MUI tidak hanya memberikan dukungan moral, tetapi juga memperkuat landasan yuridis melalui Undang-Undang Nomor 41 Tahun 2004 tentang Wakaf.
Di tengah pusaran waktu dan perubahan zaman, upaya pengembalian Tanah Wakaf Blang Padang di Banda Aceh memasuki babak baru yang masih dinanti rakyat Aceh implementasinya.
Dukungan penuh kini datang dari Majelis Ulama Indonesia (MUI) Pusat kepada Nazir Wakaf Masjid Raya Baiturrahman. Ini bukan sekadar angin segar, melainkan gelombang besar yang membantu upaya pengembalian hak dan martabat tanah yang diwakafkan untuk kemaslahatan umat. Dukungan MUI ini tertuang dalam surat resmi bernomor B-3025/DP-MUI/VIII/2025, menjadi penanda krusial dalam perjalanan pengembalian tanah wakaf Masjid Raya Baiturrahman.
Keputusan ini tidak hanya diharapkan membawa kemaslahatan bagi umat, tetapi juga memastikan keberlanjutan fungsi masjid yang menjadi kebanggaan masyarakat Aceh.
Dalam surat rekomendasinya, MUI tidak hanya memberikan dukungan moral, tetapi juga memperkuat landasan yuridis melalui Undang-Undang Nomor 41 Tahun 2004 tentang Wakaf. Undang-undang ini dengan jelas melarang segala bentuk pengalihan atau perubahan status harta benda wakaf.

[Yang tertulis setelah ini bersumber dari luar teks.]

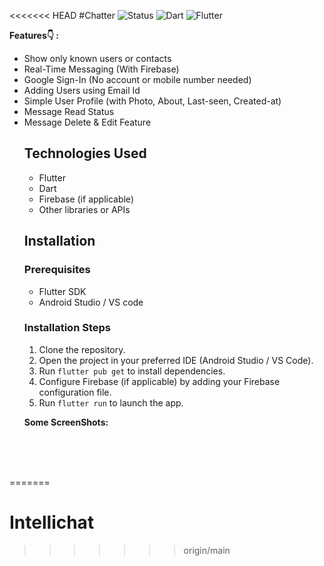 <<<<<<< HEAD
#Chatter
![Status](https://img.shields.io/badge/Status-Active-brightgreen)
![Dart](https://img.shields.io/badge/dart-100%25-brightgreen)
![Flutter](https://img.shields.io/badge/Flutter-Cross%20Platform-blue)

 <b>Features👇 : </b>
<ul>
<li>Show only known users or contacts
<li>Real-Time Messaging (With Firebase)
<li>Google Sign-In (No account or mobile number needed)
<li>Adding Users using Email Id
<li>Simple User Profile (with Photo, About, Last-seen, Created-at)
<li>Message Read Status
<li>Message Delete & Edit Feature

## Technologies Used

- Flutter
- Dart
- Firebase (if applicable)
- Other libraries or APIs

 ## Installation

### Prerequisites

- Flutter SDK
- Android Studio / VS code
  
### Installation Steps

1. Clone the repository.
2. Open the project in your preferred IDE (Android Studio / VS Code).
3. Run `flutter pub get` to install dependencies.
4. Configure Firebase (if applicable) by adding your Firebase configuration file.
5. Run `flutter run` to launch the app.




<b>Some ScreenShots:</b></br><br>
<kbd>

</kbd>
<br>
<br>
  

</ul>
  

=======
# Intellichat
>>>>>>> origin/main
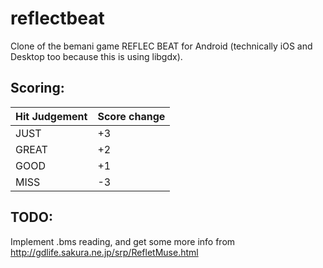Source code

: # reflectbeat

Clone of the bemani game REFLEC BEAT for Android (technically iOS and Desktop too because this is using libgdx).

## Scoring:
Hit Judgement | Score change
--- | ---
JUST|  +3
GREAT |+2
GOOD |  +1
MISS |  -3

## TODO:
Implement .bms reading, and get some more info from http://gdlife.sakura.ne.jp/srp/RefletMuse.html
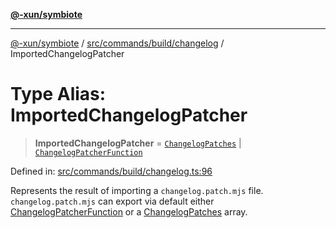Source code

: [**@-xun/symbiote**](../../../../../README.md)

***

[@-xun/symbiote](../../../../../README.md) / [src/commands/build/changelog](../README.md) / ImportedChangelogPatcher

# Type Alias: ImportedChangelogPatcher

> **ImportedChangelogPatcher** = [`ChangelogPatches`](ChangelogPatches.md) \| [`ChangelogPatcherFunction`](ChangelogPatcherFunction.md)

Defined in: [src/commands/build/changelog.ts:96](https://github.com/Xunnamius/symbiote/blob/ed48d0dc6e3c473abf99750adfa07c536cba0e98/src/commands/build/changelog.ts#L96)

Represents the result of importing a `changelog.patch.mjs` file.
`changelog.patch.mjs` can export via default either
[ChangelogPatcherFunction](ChangelogPatcherFunction.md) or a [ChangelogPatches](ChangelogPatches.md) array.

Sekretaris Jenderal MUI, Amirsyah Tambunan, menegaskan bahwa MUI akan terus berperan aktif dalam menjaga kemurnian fungsi tanah wakaf, memastikan bahwa aset tersebut tetap memberikan manfaat sesuai dengan tujuan awalnya.
Inisiatif serupa juga sebelumnya datang dari Gubernur Aceh, Muzakir Manaf, yang telah mengambil langkah proaktif dengan mengirimkan surat kepada Presiden Prabowo Subianto. Surat tersebut berisi permohonan resmi agar Blang Padang ditetapkan sebagai tanah wakaf milik Masjid Raya Baiturrahman.
Mualem menyoroti fakta bahwa Kodam Iskandar Muda telah menguasai lahan tersebut selama dua dekade terakhir. Untuk mengatasi permasalahan ini, ia mengusulkan empat langkah strategis yang mencakup penetapan kembali status wakaf, pengembalian pengelolaan kepada nazhir masjid, sertifikasi wakaf, serta mediasi lintas lembaga yang transparan.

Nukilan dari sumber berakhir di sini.